Hindistan hükümeti, Afzal Guroo'nun ailesinin sunduğu merhamet dilekçesi üzerinde düşünürken, tüm bunları akıllarında tutsa iyi olur. Hepsinden önemlisi, daha önce de belirtildiği gibi aynı davada SARGeelani'nin suçlu ilan edildiğini ve ölüm cezasına çarptırıldığını, ancak daha sonra tüm suçlardan aklandığını hatırlamaları gerekir. Amerika'ya dönecek olursak: Yakın zamanda 9 Eylül saldırganlarından biri olan Zachariah Mossaveih'e, çocukluğunun kendisini tamamen sorumlu kılmayacak kadar istismar edildiği gerekçesiyle ölüm cezası verilmediğini hatırlamak gerekir. Delilik yok, dikkat edin, sadece çocukluk istismarı. Bu, aksi takdirde birinci dereceden suçlu bulunduğu zamandı.

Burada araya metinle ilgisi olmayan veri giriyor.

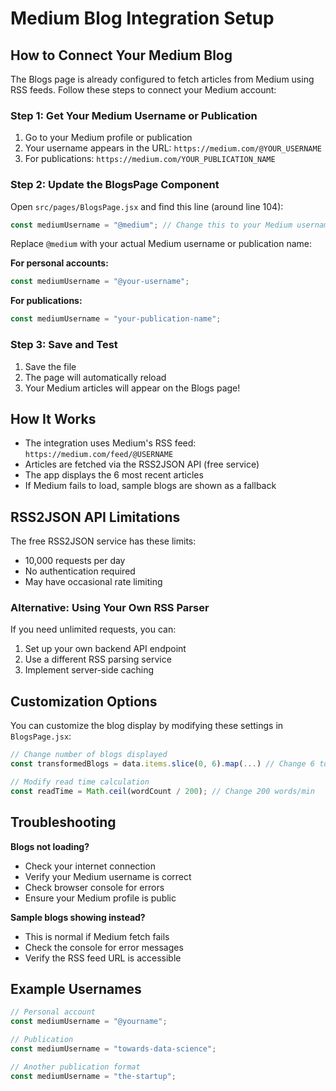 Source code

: # Medium Blog Integration Setup

## How to Connect Your Medium Blog

The Blogs page is already configured to fetch articles from Medium using RSS feeds. Follow these steps to connect your Medium account:

### Step 1: Get Your Medium Username or Publication

1. Go to your Medium profile or publication
2. Your username appears in the URL: `https://medium.com/@YOUR_USERNAME`
3. For publications: `https://medium.com/YOUR_PUBLICATION_NAME`

### Step 2: Update the BlogsPage Component

Open `src/pages/BlogsPage.jsx` and find this line (around line 104):

```javascript
const mediumUsername = "@medium"; // Change this to your Medium username
```

Replace `@medium` with your actual Medium username or publication name:

**For personal accounts:**
```javascript
const mediumUsername = "@your-username";
```

**For publications:**
```javascript
const mediumUsername = "your-publication-name";
```

### Step 3: Save and Test

1. Save the file
2. The page will automatically reload
3. Your Medium articles will appear on the Blogs page!

## How It Works

- The integration uses Medium's RSS feed: `https://medium.com/feed/@USERNAME`
- Articles are fetched via the RSS2JSON API (free service)
- The app displays the 6 most recent articles
- If Medium fails to load, sample blogs are shown as a fallback

## RSS2JSON API Limitations

The free RSS2JSON service has these limits:
- 10,000 requests per day
- No authentication required
- May have occasional rate limiting

### Alternative: Using Your Own RSS Parser

If you need unlimited requests, you can:
1. Set up your own backend API endpoint
2. Use a different RSS parsing service
3. Implement server-side caching

## Customization Options

You can customize the blog display by modifying these settings in `BlogsPage.jsx`:

```javascript
// Change number of blogs displayed
const transformedBlogs = data.items.slice(0, 6).map(...) // Change 6 to any number

// Modify read time calculation
const readTime = Math.ceil(wordCount / 200); // Change 200 words/min
```

## Troubleshooting

**Blogs not loading?**
- Check your internet connection
- Verify your Medium username is correct
- Check browser console for errors
- Ensure your Medium profile is public

**Sample blogs showing instead?**
- This is normal if Medium fetch fails
- Check the console for error messages
- Verify the RSS feed URL is accessible

## Example Usernames

```javascript
// Personal account
const mediumUsername = "@yourname";

// Publication
const mediumUsername = "towards-data-science";

// Another publication format
const mediumUsername = "the-startup";
```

“Kolektif vicdan”a gelince, bu, Hindistan'ın farklı bölgelerinde ve nüfusun farklı kesimleri arasında tehlikeli ve farklı amaçlar doğrultusunda işleyebilir. Eğer siyaset söz konusu olacaksa, mutlaka konuya en geniş ve en verimli bakış açısının getirilmesi gerekir. Böyle bir gidişat, ileri görüşlü yöneticilerin tarihte defalarca yaptıklarıyla uyumsuz olmayacaktır.
E-posta: [e-posta korumalı]
ZNetwork yalnızca okuyucularının cömertliğiyle finanse edilmektedir.